Penyebutan BI-Rate sebagai suku bunga acuan sudah pernah dipakai sebelumnya, yaitu sejak tahun 2005 hingga Agustus 2016. Kala itu, BI-Rate merupakan suku bunga dari Sertifikat Bank Indonesia (SBI) dengan tenor selama 12 bulan. Bank-bank umum yang menyimpan dana mereka berupa SBI memperoleh pendapatan bunga tahunan sesuai besaran BI Rate yang telah ditentukan.
Bank Indonesia mengubah suku bunga acuan menjadi BI7DRR sejak 19 Agustus 2016. Instrumen ini memungkinkan bank-bank umum untuk menarik kembali dana yang mereka simpan di BI dalam tempo tujuh hari serta kelipatannya.
BI-Rate ataupun BI7DRR biasanya menjadi acuan bank-bank umum menentukan bunga simpanan dan pada giliran berikutnya bunga pinjaman. Dengan demikian, Bank Indonesia memiliki salah satu instrumen untuk mengendalikan jumlah uang beredar (JUB). Pengelolaan JUB menjadi salah satu instrumen pengendalian inflasi.
BI-Rate yang dahulu disebut BI7DRR juga dianggap oleh Bank Indonesia memiliki hubungan yang lebih kuat ke suku bunga pasar uang. Sifatnya transaksional atau diperdagangkan di pasar, dan mendorong pendalaman pasar keuangan, khususnya penggunaan instrumen repo.
Penguatan demikian merupakan hal umum yang dilakukan oleh berbagai bank sentral dan diakui sebagai best practice internasional dalam melaksanakan operasi moneter. Penggunaan instrumen ini diharapkan oleh Bank Indonesia memiliki tiga dampak utama.
Pertama, menguatnya sinyal kebijakan moneter dengan BI-Rate atau BI7DDR sebagai acuan utama di pasar keuangan. Kedua, meningkatnya efektivitas transmisi kebijakan moneter melalui pengaruhnya pada pergerakan suku bunga pasar uang dan suku bunga perbankan. Ketiga, terbentuknya pasar keuangan yang lebih dalam, khususnya transaksi dan pembentukan struktur suku bunga di Pasar Uang Antar-Bank (PUAB) untuk tenor 3-12 bulan.
Pada prinsipnya, Bank Indonesia akan menerapkan kebijakan moneter ketat atau suku bunga acuan saat terjadi lonjakan inflasi, stabilitas nilai tukar terganggu atau saat tingkat suku bunga global melonjak. Bisa dikatakan ketika ada ancaman inflasi meningkat tinggi, BI cenderung menaikkan suku bunga.

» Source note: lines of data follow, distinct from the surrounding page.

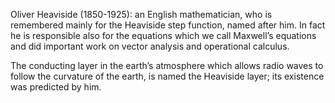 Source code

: Oliver Heaviside (1850-1925): an English mathematician, who is
remembered mainly for the Heaviside step function, named after him. In
fact he is responsible also for the equations which we call Maxwell’s
equations and did important work on vector analysis and operational
calculus.

The conducting layer in the earth’s atmosphere which allows radio waves
to follow the curvature of the earth, is named the Heaviside layer; its
existence was predicted by him.
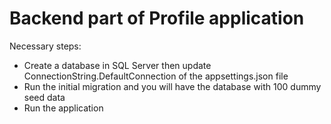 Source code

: # Backend part of Profile application

Necessary steps:
* Create a database in SQL Server then update ConnectionString.DefaultConnection of the appsettings.json file
* Run the initial migration and you will have the database with 100 dummy seed data
* Run the application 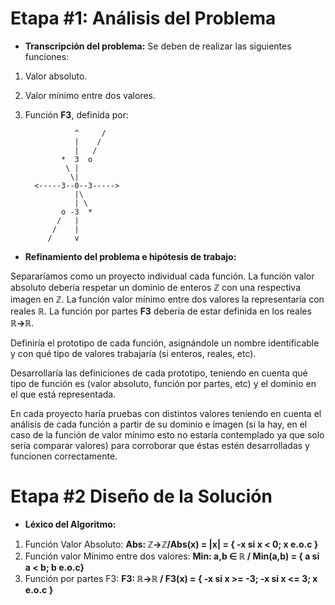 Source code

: # Etapa #1: Análisis del Problema

- **Transcripción del problema:** Se deben de realizar las siguientes funciones:

1. Valor absoluto.
2. Valor mínimo entre dos valores.
3. Función **F3**, definida por:

                  ^     /
                  |    /
                  |   /
               *  3  o
                \ |
                 \|
         <-----3--0--3----->
                  |\
                  | \
               o -3  *
              /   |
             /    |
            /     v


- **Refinamiento del problema e hipótesis de trabajo:**

Separaríamos como un proyecto individual cada función. 
La función valor absoluto debería respetar un dominio de enteros **ℤ** con una respectiva imagen en **ℤ**.
La función valor mínimo entre dos valores la representaría con reales **ℝ**.
La función por partes **F3** debería de estar definida en los reales **ℝ→ℝ**.

Definiría el prototipo de cada función, asignándole un nombre identificable y con qué tipo de valores trabajaría (si enteros, reales, etc).


Desarrollaría las definiciones de cada prototipo, teniendo en cuenta qué tipo de función es (valor absoluto, función por partes, etc) y el dominio en el que está representada.

En cada proyecto haría pruebas con distintos valores teniendo en cuenta el análisis de cada función a partir de su dominio e imagen (si la hay, en el caso de la función de valor mínimo esto no estaría contemplado ya que solo sería comparar valores) para corroborar que éstas estén desarrolladas y funcionen correctamente.


# Etapa #2 Diseño de la Solución


- **Léxico del Algoritmo:** 

1. Función Valor Absoluto: **Abs: ℤ→ℤ/Abs(x) = |x| = { -x si  x < 0; x e.o.c }**
2. Función valor Mínimo entre dos valores: **Min: a,b ∈ ℝ / Min(a,b) = { a si a < b; b e.o.c}**
3. Función por partes F3: **F3: ℝ→ℝ / F3(x) = { -x si x >= -3; -x si x <= 3; x e.o.c }**
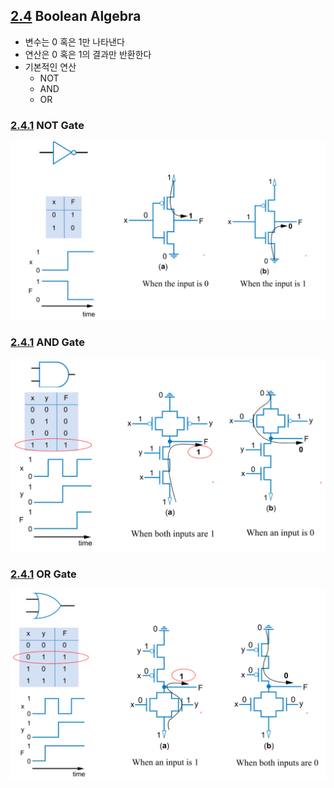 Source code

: 
## <a href="#-목차-">2.4</a> Boolean Algebra
- 변수는 0 혹은 1만 나타낸다
- 연산은 0 혹은 1의 결과만 반환한다
- 기본적인 연산
  - NOT
  - AND
  - OR

### <a href="#-목차-">2.4.1</a> NOT Gate
<img src="img/not.png" />

### <a href="#-목차-">2.4.1</a> AND Gate
<img src="img/and.png" />

### <a href="#-목차-">2.4.1</a> OR Gate
<img src="img/or.png" />
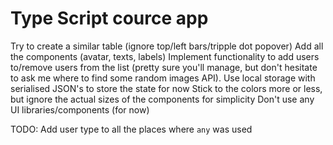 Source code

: # Type Script cource app 

Try to create a similar table (ignore top/left bars/tripple dot popover)
Add all the components (avatar, texts, labels)
Implement functionality to add users to/remove users from the list (pretty sure you'll manage, but don't hesitate to ask me where to find some random images API). Use local storage with serialised JSON's to store the state for now
Stick to the colors more or less, but ignore the actual sizes of the components for simplicity
Don't use any UI libraries/components (for now)

TODO: Add user type to all the places where `any` was used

Sebagai contoh, suku bunga acuan tertinggi pernah ditetapkan sebesar 12,75% selama Desember 2005 hingga April 2006. Kemudian pada saat terdampak krisis keuangan 2008, BI Rate naik secara bertahap dari 8% menjadi 9,5% pada Oktober 2008.
Dalam kondisi normal, BI-Rate konsep lama maupun baru, cenderung diturunkan secara perlahan. Dalam konsep lama, sempat cukup lama di level 5,75–7,75%. Sedangkan dalam konsep baru (BI7DDR) mencapai tingkat terendah dan stabil periode Februari 2021–Juli 2022 di level 3,50%.
Secara perlahan BI menaikan kembali hingga mencapai 6,0% sejak Oktober 2023 sampai dengan Maret 2024. Hal itu terutama karena pengaruh meningkat dan masih tingginya suku bunga the Fed. Perkembangan terkini membuat dinaikan lagi menjadi 6,25% pada April 2024, yang merupakan level tertinggi sejak Agustus 2016. []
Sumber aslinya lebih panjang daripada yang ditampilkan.